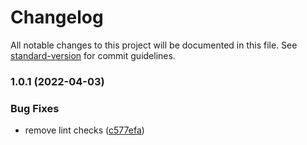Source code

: # Changelog

All notable changes to this project will be documented in this file. See [standard-version](https://github.com/conventional-changelog/standard-version) for commit guidelines.

### 1.0.1 (2022-04-03)


### Bug Fixes

* remove lint checks ([c577efa](https://github.com/Intevel/qpind/commit/c577efae814d18cd15d473a04a7088c2bc6b4192))
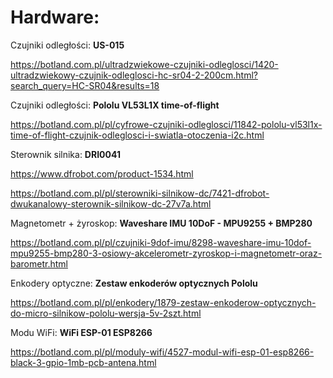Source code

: Hardware:
======


Czujniki odległości: **US-015**

https://botland.com.pl/ultradzwiekowe-czujniki-odleglosci/1420-ultradzwiekowy-czujnik-odleglosci-hc-sr04-2-200cm.html?search_query=HC-SR04&results=18


Czujniki odległości: **Pololu VL53L1X time-of-flight**

https://botland.com.pl/pl/cyfrowe-czujniki-odleglosci/11842-pololu-vl53l1x-time-of-flight-czujnik-odleglosci-i-swiatla-otoczenia-i2c.html


Sterownik silnika: **DRI0041**

https://www.dfrobot.com/product-1534.html

https://botland.com.pl/pl/sterowniki-silnikow-dc/7421-dfrobot-dwukanalowy-sterownik-silnikow-dc-27v7a.html


Magnetometr + żyroskop: **Waveshare IMU 10DoF - MPU9255 + BMP280**

https://botland.com.pl/pl/czujniki-9dof-imu/8298-waveshare-imu-10dof-mpu9255-bmp280-3-osiowy-akcelerometr-zyroskop-i-magnetometr-oraz-barometr.html


Enkodery optyczne: **Zestaw enkoderów optycznych Pololu**

https://botland.com.pl/pl/enkodery/1879-zestaw-enkoderow-optycznych-do-micro-silnikow-pololu-wersja-5v-2szt.html


Modu WiFi: **WiFi ESP-01 ESP8266**

https://botland.com.pl/pl/moduly-wifi/4527-modul-wifi-esp-01-esp8266-black-3-gpio-1mb-pcb-antena.html

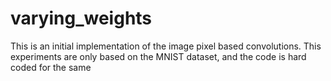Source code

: # varying_weights

This is an initial implementation of the image pixel based convolutions.
This experiments are only based on the MNIST dataset, and the code is hard coded for the same

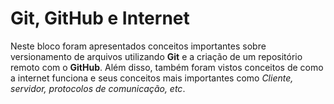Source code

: # Git, GitHub e Internet

Neste bloco foram apresentados conceitos importantes sobre versionamento de arquivos utilizando **Git** e a criação de um repositório remoto com o **GitHub**. Além disso, também foram vistos conceitos de como a internet funciona e seus conceitos mais importantes como *Cliente, servidor, protocolos de comunicação, etc*.
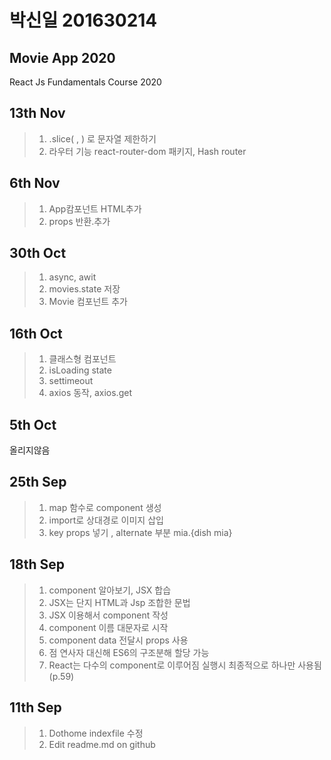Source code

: # 박신일 201630214  
## Movie App 2020

React Js Fundamentals Course 2020

## 13th Nov
>1. .slice( , ) 로  문자열 제한하기
>2. 라우터 기능 react-router-dom 패키지, Hash router 

## 6th Nov
>1. App캄포넌트 HTML추가
>2. props 반환.추가

## 30th Oct
>1. async, awit
>2. movies.state 저장
>3. Movie 컴포넌트 추가

## 16th Oct
>1. 클래스형 컴포넌트
>2. isLoading state
>3. settimeout
>4. axios 동작, axios.get
## 5th  Oct
 올리지않음
## 25th Sep
>1. map 함수로 component 생성
>2. import로 상대경로 이미지 삽입 
>3. key props 넣기 , alternate 부분 mia.{dish mia} 

## 18th Sep
>1. component 알아보기, JSX 합습
>2. JSX는 단지 HTML과 Jsp 조합한 문법
>3. JSX 이용해서 component 작성
>4. component 이름 대문자로 시작
>5. component data 전달시 props 사용
>6. 점 연사자 대신해 ES6의 구조분해 할당 가능
>7. React는 다수의 component로 이루어짐 실행시 최종적으로 하나만 사용됨 (p.59)

## 11th Sep 
>1. Dothome indexfile 수정
>2. Edit readme.md on github
 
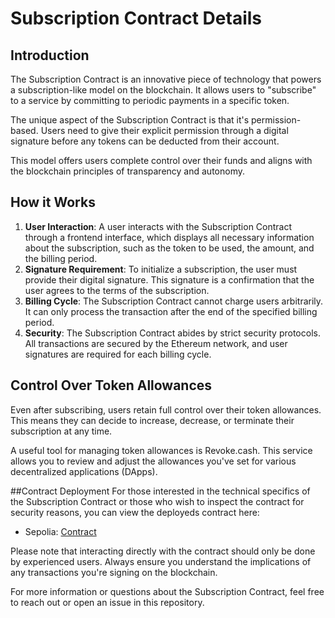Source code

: # Subscription Contract Details
## Introduction

The Subscription Contract is an innovative piece of technology that powers a subscription-like model on the blockchain. It allows users to "subscribe" to a service by committing to periodic payments in a specific token.

The unique aspect of the Subscription Contract is that it's permission-based. Users need to give their explicit permission through a digital signature before any tokens can be deducted from their account.

This model offers users complete control over their funds and aligns with the blockchain principles of transparency and autonomy.

## How it Works

1. **User Interaction**: A user interacts with the Subscription Contract through a frontend interface, which displays all necessary information about the subscription, such as the token to be used, the amount, and the billing period.
2. **Signature Requirement**: To initialize a subscription, the user must provide their digital signature. This signature is a confirmation that the user agrees to the terms of the subscription.
3. **Billing Cycle**: The Subscription Contract cannot charge users arbitrarily. It can only process the transaction after the end of the specified billing period.
4. **Security**: The Subscription Contract abides by strict security protocols. All transactions are secured by the Ethereum network, and user signatures are required for each billing cycle.

## Control Over Token Allowances
Even after subscribing, users retain full control over their token allowances. This means they can decide to increase, decrease, or terminate their subscription at any time.

A useful tool for managing token allowances is Revoke.cash. This service allows you to review and adjust the allowances you've set for various decentralized applications (DApps).

##Contract Deployment
For those interested in the technical specifics of the Subscription Contract or those who wish to inspect the contract for security reasons, you can view the deployeds contract here:
- Sepolia: [Contract](https://sepolia.etherscan.io/address/0x13c0b00a0bef323940fd7008925f39020bb85dc4)

Please note that interacting directly with the contract should only be done by experienced users. Always ensure you understand the implications of any transactions you're signing on the blockchain.

For more information or questions about the Subscription Contract, feel free to reach out or open an issue in this repository.
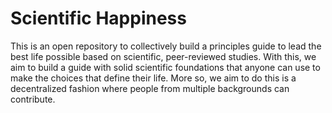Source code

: # Scientific Happiness

This is an open repository to collectively build a principles guide to lead the best life possible based on scientific, peer-reviewed studies. With this, we aim to build a guide with solid scientific foundations that anyone can use to make the choices that define their life. More so, we aim to do this is a decentralized fashion where people from multiple backgrounds can contribute.
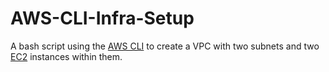 # AWS-CLI-Infra-Setup
A bash script using the [AWS CLI](https://aws.amazon.com/cli/) to create a VPC with two subnets and two [EC2](https://aws.amazon.com/ec2/) instances within them.
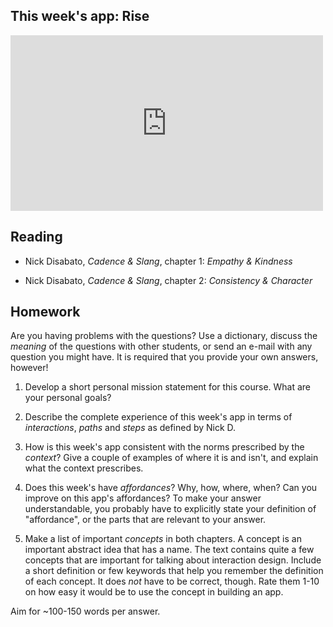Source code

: ## This week's app: Rise

<iframe src="https://player.vimeo.com/video/55786338?color=4691b9&title=0&byline=0&portrait=0" width="500" height="281" frameborder="0" webkitallowfullscreen mozallowfullscreen allowfullscreen></iframe>

## Reading

* Nick Disabato, *Cadence & Slang*, chapter 1: *Empathy & Kindness*

* Nick Disabato, *Cadence & Slang*, chapter 2: *Consistency & Character*

## Homework

Are you having problems with the questions? Use a dictionary, discuss the
*meaning* of the questions with other students, or send an e-mail with any
question you might have. It is required that you provide your own answers,
however!

1. Develop a short personal mission statement for this course. What are your
personal goals?

2. Describe the complete experience of this week's app in terms of
*interactions*, *paths* and *steps* as defined by Nick D.

3. How is this week's app consistent with the norms prescribed by the *context*?
Give a couple of examples of where it is and isn't, and explain what the
context prescribes.

4. Does this week's have *affordances*? Why, how, where, when? Can you improve
on this app's affordances? To make your answer understandable, you probably
have to explicitly state your definition of "affordance", or the parts that are
relevant to your answer.

5. Make a list of important *concepts* in both chapters. A concept is an
important abstract idea that has a name. The text contains quite a few concepts
that are important for talking about interaction design. Include a short
definition or few keywords that help you remember the definition of each
concept. It does *not* have to be correct, though. Rate them 1-10 on how easy
it would be to use the concept in building an app.

Aim for ~100-150 words per answer.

***

_Task brief_
For the data above, return an exact copy that contains no pictures.

_Task response_
Source code

: # Changelog

All notable changes to this project will be documented in this file. See [standard-version](https://github.com/conventional-changelog/standard-version) for commit guidelines.

### 1.0.1 (2022-04-03)


### Bug Fixes

* remove lint checks ([c577efa](https://github.com/Intevel/qpind/commit/c577efae814d18cd15d473a04a7088c2bc6b4192))
Source code

: Hardware:
======


Czujniki odległości: **US-015**

https://botland.com.pl/ultradzwiekowe-czujniki-odleglosci/1420-ultradzwiekowy-czujnik-odleglosci-hc-sr04-2-200cm.html?search_query=HC-SR04&results=18


Czujniki odległości: **Pololu VL53L1X time-of-flight**

https://botland.com.pl/pl/cyfrowe-czujniki-odleglosci/11842-pololu-vl53l1x-time-of-flight-czujnik-odleglosci-i-swiatla-otoczenia-i2c.html


Sterownik silnika: **DRI0041**

https://www.dfrobot.com/product-1534.html

https://botland.com.pl/pl/sterowniki-silnikow-dc/7421-dfrobot-dwukanalowy-sterownik-silnikow-dc-27v7a.html


Magnetometr + żyroskop: **Waveshare IMU 10DoF - MPU9255 + BMP280**

https://botland.com.pl/pl/czujniki-9dof-imu/8298-waveshare-imu-10dof-mpu9255-bmp280-3-osiowy-akcelerometr-zyroskop-i-magnetometr-oraz-barometr.html


Enkodery optyczne: **Zestaw enkoderów optycznych Pololu**

https://botland.com.pl/pl/enkodery/1879-zestaw-enkoderow-optycznych-do-micro-silnikow-pololu-wersja-5v-2szt.html


Modu WiFi: **WiFi ESP-01 ESP8266**

https://botland.com.pl/pl/moduly-wifi/4527-modul-wifi-esp-01-esp8266-black-3-gpio-1mb-pcb-antena.html

Source code

: # varying_weights

This is an initial implementation of the image pixel based convolutions.
This experiments are only based on the MNIST dataset, and the code is hard coded for the same

Source code

: # Git, GitHub e Internet

Neste bloco foram apresentados conceitos importantes sobre versionamento de arquivos utilizando **Git** e a criação de um repositório remoto com o **GitHub**. Além disso, também foram vistos conceitos de como a internet funciona e seus conceitos mais importantes como *Cliente, servidor, protocolos de comunicação, etc*.
Source code

: # 박신일 201630214  
## Movie App 2020

React Js Fundamentals Course 2020

## 13th Nov
>1. .slice( , ) 로  문자열 제한하기
>2. 라우터 기능 react-router-dom 패키지, Hash router 

## 6th Nov
>1. App캄포넌트 HTML추가
>2. props 반환.추가

## 30th Oct
>1. async, awit
>2. movies.state 저장
>3. Movie 컴포넌트 추가

## 16th Oct
>1. 클래스형 컴포넌트
>2. isLoading state
>3. settimeout
>4. axios 동작, axios.get
## 5th  Oct
 올리지않음
## 25th Sep
>1. map 함수로 component 생성
>2. import로 상대경로 이미지 삽입 
>3. key props 넣기 , alternate 부분 mia.{dish mia} 

## 18th Sep
>1. component 알아보기, JSX 합습
>2. JSX는 단지 HTML과 Jsp 조합한 문법
>3. JSX 이용해서 component 작성
>4. component 이름 대문자로 시작
>5. component data 전달시 props 사용
>6. 점 연사자 대신해 ES6의 구조분해 할당 가능
>7. React는 다수의 component로 이루어짐 실행시 최종적으로 하나만 사용됨 (p.59)

## 11th Sep 
>1. Dothome indexfile 수정
>2. Edit readme.md on github
 
Source code

: # Subscription Contract Details
## Introduction

The Subscription Contract is an innovative piece of technology that powers a subscription-like model on the blockchain. It allows users to "subscribe" to a service by committing to periodic payments in a specific token.

The unique aspect of the Subscription Contract is that it's permission-based. Users need to give their explicit permission through a digital signature before any tokens can be deducted from their account.

This model offers users complete control over their funds and aligns with the blockchain principles of transparency and autonomy.

## How it Works

1. **User Interaction**: A user interacts with the Subscription Contract through a frontend interface, which displays all necessary information about the subscription, such as the token to be used, the amount, and the billing period.
2. **Signature Requirement**: To initialize a subscription, the user must provide their digital signature. This signature is a confirmation that the user agrees to the terms of the subscription.
3. **Billing Cycle**: The Subscription Contract cannot charge users arbitrarily. It can only process the transaction after the end of the specified billing period.
4. **Security**: The Subscription Contract abides by strict security protocols. All transactions are secured by the Ethereum network, and user signatures are required for each billing cycle.

## Control Over Token Allowances
Even after subscribing, users retain full control over their token allowances. This means they can decide to increase, decrease, or terminate their subscription at any time.

A useful tool for managing token allowances is Revoke.cash. This service allows you to review and adjust the allowances you've set for various decentralized applications (DApps).

##Contract Deployment
For those interested in the technical specifics of the Subscription Contract or those who wish to inspect the contract for security reasons, you can view the deployeds contract here:
- Sepolia: [Contract](https://sepolia.etherscan.io/address/0x13c0b00a0bef323940fd7008925f39020bb85dc4)

Please note that interacting directly with the contract should only be done by experienced users. Always ensure you understand the implications of any transactions you're signing on the blockchain.

For more information or questions about the Subscription Contract, feel free to reach out or open an issue in this repository.
Source code

: # Scientific Happiness

This is an open repository to collectively build a principles guide to lead the best life possible based on scientific, peer-reviewed studies. With this, we aim to build a guide with solid scientific foundations that anyone can use to make the choices that define their life. More so, we aim to do this is a decentralized fashion where people from multiple backgrounds can contribute.
 # AWS-CLI-Infra-Setup
A bash script using the [AWS CLI](https://aws.amazon.com/cli/) to create a VPC with two subnets and two [EC2](https://aws.amazon.com/ec2/) instances within them.
Source code

: ## This week's app: Rise

<iframe src="https://player.vimeo.com/video/55786338?color=4691b9&title=0&byline=0&portrait=0" width="500" height="281" frameborder="0" webkitallowfullscreen mozallowfullscreen allowfullscreen></iframe>

## Reading

* Nick Disabato, *Cadence & Slang*, chapter 1: *Empathy & Kindness*

* Nick Disabato, *Cadence & Slang*, chapter 2: *Consistency & Character*

## Homework

Are you having problems with the questions? Use a dictionary, discuss the
*meaning* of the questions with other students, or send an e-mail with any
question you might have. It is required that you provide your own answers,
however!

1. Develop a short personal mission statement for this course. What are your
personal goals?

2. Describe the complete experience of this week's app in terms of
*interactions*, *paths* and *steps* as defined by Nick D.

3. How is this week's app consistent with the norms prescribed by the *context*?
Give a couple of examples of where it is and isn't, and explain what the
context prescribes.

4. Does this week's have *affordances*? Why, how, where, when? Can you improve
on this app's affordances? To make your answer understandable, you probably
have to explicitly state your definition of "affordance", or the parts that are
relevant to your answer.

5. Make a list of important *concepts* in both chapters. A concept is an
important abstract idea that has a name. The text contains quite a few concepts
that are important for talking about interaction design. Include a short
definition or few keywords that help you remember the definition of each
concept. It does *not* have to be correct, though. Rate them 1-10 on how easy
it would be to use the concept in building an app.

Aim for ~100-150 words per answer.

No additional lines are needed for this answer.